------ INPUT

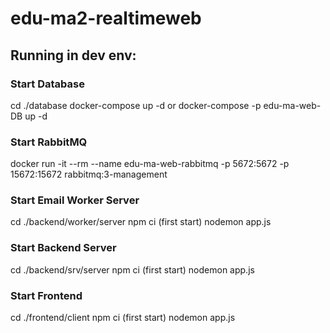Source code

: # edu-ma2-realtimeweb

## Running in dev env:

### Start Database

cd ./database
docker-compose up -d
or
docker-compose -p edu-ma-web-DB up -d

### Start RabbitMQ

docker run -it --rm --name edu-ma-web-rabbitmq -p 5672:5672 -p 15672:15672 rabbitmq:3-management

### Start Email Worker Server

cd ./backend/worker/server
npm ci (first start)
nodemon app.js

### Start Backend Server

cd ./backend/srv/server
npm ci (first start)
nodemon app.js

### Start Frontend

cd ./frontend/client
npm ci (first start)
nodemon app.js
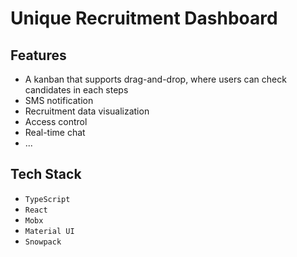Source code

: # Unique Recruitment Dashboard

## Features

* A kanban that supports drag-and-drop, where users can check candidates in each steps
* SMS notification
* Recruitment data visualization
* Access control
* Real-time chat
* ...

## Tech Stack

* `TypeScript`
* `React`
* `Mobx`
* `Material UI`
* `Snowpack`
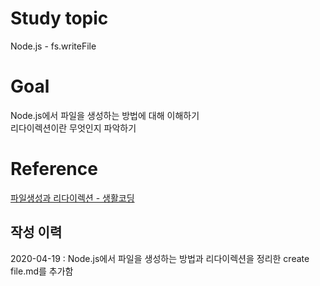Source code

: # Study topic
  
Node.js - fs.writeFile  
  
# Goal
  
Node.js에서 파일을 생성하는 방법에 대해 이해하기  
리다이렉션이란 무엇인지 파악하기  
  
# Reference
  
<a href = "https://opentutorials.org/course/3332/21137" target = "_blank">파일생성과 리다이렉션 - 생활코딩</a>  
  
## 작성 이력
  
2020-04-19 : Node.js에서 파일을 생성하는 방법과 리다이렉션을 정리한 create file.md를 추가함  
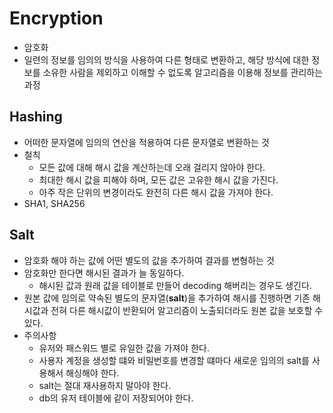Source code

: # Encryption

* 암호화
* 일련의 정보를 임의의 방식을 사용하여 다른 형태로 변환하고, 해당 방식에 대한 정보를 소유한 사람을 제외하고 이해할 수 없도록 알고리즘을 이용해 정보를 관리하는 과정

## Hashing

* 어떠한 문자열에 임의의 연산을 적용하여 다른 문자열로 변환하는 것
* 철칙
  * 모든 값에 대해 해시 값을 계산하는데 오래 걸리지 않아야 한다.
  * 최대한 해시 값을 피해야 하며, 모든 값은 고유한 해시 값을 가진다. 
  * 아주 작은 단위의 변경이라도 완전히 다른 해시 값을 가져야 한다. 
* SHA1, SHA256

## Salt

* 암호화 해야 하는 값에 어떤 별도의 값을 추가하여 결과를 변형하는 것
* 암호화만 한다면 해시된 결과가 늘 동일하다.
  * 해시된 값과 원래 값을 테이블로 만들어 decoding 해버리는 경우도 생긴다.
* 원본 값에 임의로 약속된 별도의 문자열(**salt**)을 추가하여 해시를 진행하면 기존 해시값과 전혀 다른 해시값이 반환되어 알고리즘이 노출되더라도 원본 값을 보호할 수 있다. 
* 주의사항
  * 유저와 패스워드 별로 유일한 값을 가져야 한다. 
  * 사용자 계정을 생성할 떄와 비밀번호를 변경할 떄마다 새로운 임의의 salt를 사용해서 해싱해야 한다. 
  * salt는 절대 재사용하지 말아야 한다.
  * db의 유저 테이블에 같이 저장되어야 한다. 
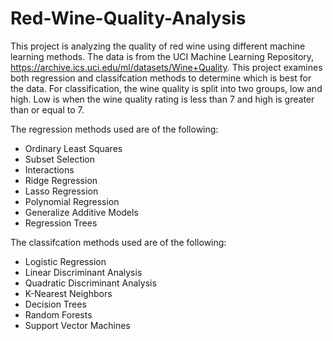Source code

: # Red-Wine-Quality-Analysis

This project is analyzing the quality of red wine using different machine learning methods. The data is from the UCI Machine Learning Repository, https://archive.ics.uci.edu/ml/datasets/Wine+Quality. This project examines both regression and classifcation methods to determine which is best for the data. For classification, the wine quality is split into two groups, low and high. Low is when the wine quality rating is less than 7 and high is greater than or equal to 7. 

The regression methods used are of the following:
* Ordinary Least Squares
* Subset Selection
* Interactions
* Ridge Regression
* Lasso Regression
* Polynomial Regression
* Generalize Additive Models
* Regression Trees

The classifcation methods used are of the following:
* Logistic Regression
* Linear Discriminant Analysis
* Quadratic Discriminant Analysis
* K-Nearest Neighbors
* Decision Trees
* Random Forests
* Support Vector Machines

------------

### PROBLEM TO WORK ON
What you return must match the records line for line, with the pictures left out.

### RESULT BELOW
Source code

: # edu-ma2-realtimeweb

## Running in dev env:

### Start Database

cd ./database
docker-compose up -d
or
docker-compose -p edu-ma-web-DB up -d

### Start RabbitMQ

docker run -it --rm --name edu-ma-web-rabbitmq -p 5672:5672 -p 15672:15672 rabbitmq:3-management

### Start Email Worker Server

cd ./backend/worker/server
npm ci (first start)
nodemon app.js

### Start Backend Server

cd ./backend/srv/server
npm ci (first start)
nodemon app.js

### Start Frontend

cd ./frontend/client
npm ci (first start)
nodemon app.js
Source code

: # Unique Recruitment Dashboard

## Features

* A kanban that supports drag-and-drop, where users can check candidates in each steps
* SMS notification
* Recruitment data visualization
* Access control
* Real-time chat
* ...

## Tech Stack

* `TypeScript`
* `React`
* `Mobx`
* `Material UI`
* `Snowpack`
Source code

: # Study topic
  
Node.js - fs.writeFile  
  
# Goal
  
Node.js에서 파일을 생성하는 방법에 대해 이해하기  
리다이렉션이란 무엇인지 파악하기  
  
# Reference
  
<a href = "https://opentutorials.org/course/3332/21137" target = "_blank">파일생성과 리다이렉션 - 생활코딩</a>  
  
## 작성 이력
  
2020-04-19 : Node.js에서 파일을 생성하는 방법과 리다이렉션을 정리한 create file.md를 추가함  
Source code

: # Encryption

* 암호화
* 일련의 정보를 임의의 방식을 사용하여 다른 형태로 변환하고, 해당 방식에 대한 정보를 소유한 사람을 제외하고 이해할 수 없도록 알고리즘을 이용해 정보를 관리하는 과정

## Hashing

* 어떠한 문자열에 임의의 연산을 적용하여 다른 문자열로 변환하는 것
* 철칙
  * 모든 값에 대해 해시 값을 계산하는데 오래 걸리지 않아야 한다.
  * 최대한 해시 값을 피해야 하며, 모든 값은 고유한 해시 값을 가진다. 
  * 아주 작은 단위의 변경이라도 완전히 다른 해시 값을 가져야 한다. 
* SHA1, SHA256

## Salt

* 암호화 해야 하는 값에 어떤 별도의 값을 추가하여 결과를 변형하는 것
* 암호화만 한다면 해시된 결과가 늘 동일하다.
  * 해시된 값과 원래 값을 테이블로 만들어 decoding 해버리는 경우도 생긴다.
* 원본 값에 임의로 약속된 별도의 문자열(**salt**)을 추가하여 해시를 진행하면 기존 해시값과 전혀 다른 해시값이 반환되어 알고리즘이 노출되더라도 원본 값을 보호할 수 있다. 
* 주의사항
  * 유저와 패스워드 별로 유일한 값을 가져야 한다. 
  * 사용자 계정을 생성할 떄와 비밀번호를 변경할 떄마다 새로운 임의의 salt를 사용해서 해싱해야 한다. 
  * salt는 절대 재사용하지 말아야 한다.
  * db의 유저 테이블에 같이 저장되어야 한다. 
Source code

: # Red-Wine-Quality-Analysis

This project is analyzing the quality of red wine using different machine learning methods. The data is from the UCI Machine Learning Repository, https://archive.ics.uci.edu/ml/datasets/Wine+Quality. This project examines both regression and classifcation methods to determine which is best for the data. For classification, the wine quality is split into two groups, low and high. Low is when the wine quality rating is less than 7 and high is greater than or equal to 7. 

The regression methods used are of the following:
* Ordinary Least Squares
* Subset Selection
* Interactions
* Ridge Regression
* Lasso Regression
* Polynomial Regression
* Generalize Additive Models
* Regression Trees

The classifcation methods used are of the following:
* Logistic Regression
* Linear Discriminant Analysis
* Quadratic Discriminant Analysis
* K-Nearest Neighbors
* Decision Trees
* Random Forests
* Support Vector Machines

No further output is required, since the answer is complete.